You are viewing a plain text version of this content. The canonical link for it is here.
Posted to commits@arrow.apache.org by ap...@apache.org on 2022/10/18 18:49:22 UTC

[arrow] branch master updated: PARQUET-2179: [C++][Parquet] Add a test for skipping repeated fields (#14366)

This is an automated email from the ASF dual-hosted git repository.

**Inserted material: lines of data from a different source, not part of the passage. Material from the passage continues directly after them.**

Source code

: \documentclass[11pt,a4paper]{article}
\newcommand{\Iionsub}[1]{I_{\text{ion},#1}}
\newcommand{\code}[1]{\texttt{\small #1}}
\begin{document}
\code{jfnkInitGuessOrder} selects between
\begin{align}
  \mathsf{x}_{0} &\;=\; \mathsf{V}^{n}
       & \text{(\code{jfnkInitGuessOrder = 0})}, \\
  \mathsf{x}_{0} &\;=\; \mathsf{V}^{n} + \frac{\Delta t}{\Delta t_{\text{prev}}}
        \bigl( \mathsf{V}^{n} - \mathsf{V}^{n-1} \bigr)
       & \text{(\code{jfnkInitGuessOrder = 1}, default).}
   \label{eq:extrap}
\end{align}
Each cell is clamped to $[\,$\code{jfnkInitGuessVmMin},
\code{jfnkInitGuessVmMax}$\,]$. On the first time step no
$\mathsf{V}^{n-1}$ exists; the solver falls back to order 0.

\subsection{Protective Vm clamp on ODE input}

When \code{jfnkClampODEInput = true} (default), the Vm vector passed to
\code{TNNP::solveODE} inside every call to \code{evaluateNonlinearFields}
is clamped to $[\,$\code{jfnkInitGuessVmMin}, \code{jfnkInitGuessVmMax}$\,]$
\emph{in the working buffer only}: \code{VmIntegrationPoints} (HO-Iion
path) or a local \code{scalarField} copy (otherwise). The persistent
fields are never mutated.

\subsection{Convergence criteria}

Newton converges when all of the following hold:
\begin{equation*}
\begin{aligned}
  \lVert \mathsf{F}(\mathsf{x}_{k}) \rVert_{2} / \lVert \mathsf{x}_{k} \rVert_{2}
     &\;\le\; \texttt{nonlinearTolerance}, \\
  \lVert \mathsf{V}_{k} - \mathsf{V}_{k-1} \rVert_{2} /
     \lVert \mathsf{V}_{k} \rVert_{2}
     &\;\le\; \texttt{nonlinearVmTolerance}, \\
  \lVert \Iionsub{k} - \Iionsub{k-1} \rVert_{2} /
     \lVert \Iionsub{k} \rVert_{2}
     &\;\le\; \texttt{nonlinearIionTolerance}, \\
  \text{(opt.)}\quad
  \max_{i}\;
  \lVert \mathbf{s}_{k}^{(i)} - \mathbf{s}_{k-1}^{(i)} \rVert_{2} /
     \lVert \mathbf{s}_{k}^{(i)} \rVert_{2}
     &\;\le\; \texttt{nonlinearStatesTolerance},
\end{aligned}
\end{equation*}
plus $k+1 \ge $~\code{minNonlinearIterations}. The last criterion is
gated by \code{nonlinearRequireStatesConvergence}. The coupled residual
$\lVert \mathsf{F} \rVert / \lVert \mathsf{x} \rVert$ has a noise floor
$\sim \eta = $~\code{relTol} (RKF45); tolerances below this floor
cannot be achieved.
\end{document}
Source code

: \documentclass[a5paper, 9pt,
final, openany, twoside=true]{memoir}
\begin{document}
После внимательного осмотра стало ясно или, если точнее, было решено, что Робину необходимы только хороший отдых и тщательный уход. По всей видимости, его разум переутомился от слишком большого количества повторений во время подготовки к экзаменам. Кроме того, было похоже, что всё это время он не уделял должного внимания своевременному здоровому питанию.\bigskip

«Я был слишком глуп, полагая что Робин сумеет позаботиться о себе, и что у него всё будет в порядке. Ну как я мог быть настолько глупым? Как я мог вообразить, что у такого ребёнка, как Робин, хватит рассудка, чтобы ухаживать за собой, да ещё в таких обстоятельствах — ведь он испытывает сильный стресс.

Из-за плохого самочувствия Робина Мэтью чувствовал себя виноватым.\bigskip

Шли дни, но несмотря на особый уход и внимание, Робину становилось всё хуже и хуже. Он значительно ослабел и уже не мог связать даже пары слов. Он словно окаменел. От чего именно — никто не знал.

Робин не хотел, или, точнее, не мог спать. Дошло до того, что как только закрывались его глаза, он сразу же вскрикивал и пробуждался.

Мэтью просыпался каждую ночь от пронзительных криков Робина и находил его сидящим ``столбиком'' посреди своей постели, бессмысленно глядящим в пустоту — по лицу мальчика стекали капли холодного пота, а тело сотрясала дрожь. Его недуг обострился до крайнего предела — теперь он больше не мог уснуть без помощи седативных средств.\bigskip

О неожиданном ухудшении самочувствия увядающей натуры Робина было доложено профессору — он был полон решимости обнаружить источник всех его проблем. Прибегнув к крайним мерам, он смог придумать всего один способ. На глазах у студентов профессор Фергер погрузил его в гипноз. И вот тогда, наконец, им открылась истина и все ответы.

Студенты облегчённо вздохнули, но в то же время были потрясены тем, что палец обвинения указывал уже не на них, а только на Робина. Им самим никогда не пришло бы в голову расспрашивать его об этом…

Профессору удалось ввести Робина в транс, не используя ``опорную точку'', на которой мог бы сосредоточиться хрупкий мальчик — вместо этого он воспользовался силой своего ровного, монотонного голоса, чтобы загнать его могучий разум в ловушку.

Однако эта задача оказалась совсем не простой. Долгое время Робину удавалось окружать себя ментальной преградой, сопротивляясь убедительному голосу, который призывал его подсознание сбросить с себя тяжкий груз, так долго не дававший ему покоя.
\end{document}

apitrou pushed a commit to branch master
in repository https://gitbox.apache.org/repos/asf/arrow.git


The following commit(s) were added to refs/heads/master by this push:
     new 261930791f PARQUET-2179: [C++][Parquet] Add a test for skipping repeated fields (#14366)
261930791f is described below

commit 261930791f3c22d3ce6e3bbe0826ff03ccae320f
Author: Fatemah Panahi <fa...@users.noreply.github.com>
AuthorDate: Tue Oct 18 18:49:11 2022 +0000

    PARQUET-2179: [C++][Parquet] Add a test for skipping repeated fields (#14366)
    
    Add a test for `TypedColumnReader::Skip` with repeated values to make it clear that we are skipping values and not records.
    Also, add some comments to the existing test for Skip of non-repeated values.
    
    Lead-authored-by: Fatemah Panahi <pa...@google.com>
    Co-authored-by: Antoine Pitrou <an...@python.org>
    Co-authored-by: Fatemah Panahi <fa...@users.noreply.github.com>
    Signed-off-by: Antoine Pitrou <an...@python.org>
---
 cpp/src/parquet/column_reader_test.cc | 69 ++++++++++++++++++++++++++++++++---
 1 file changed, 64 insertions(+), 5 deletions(-)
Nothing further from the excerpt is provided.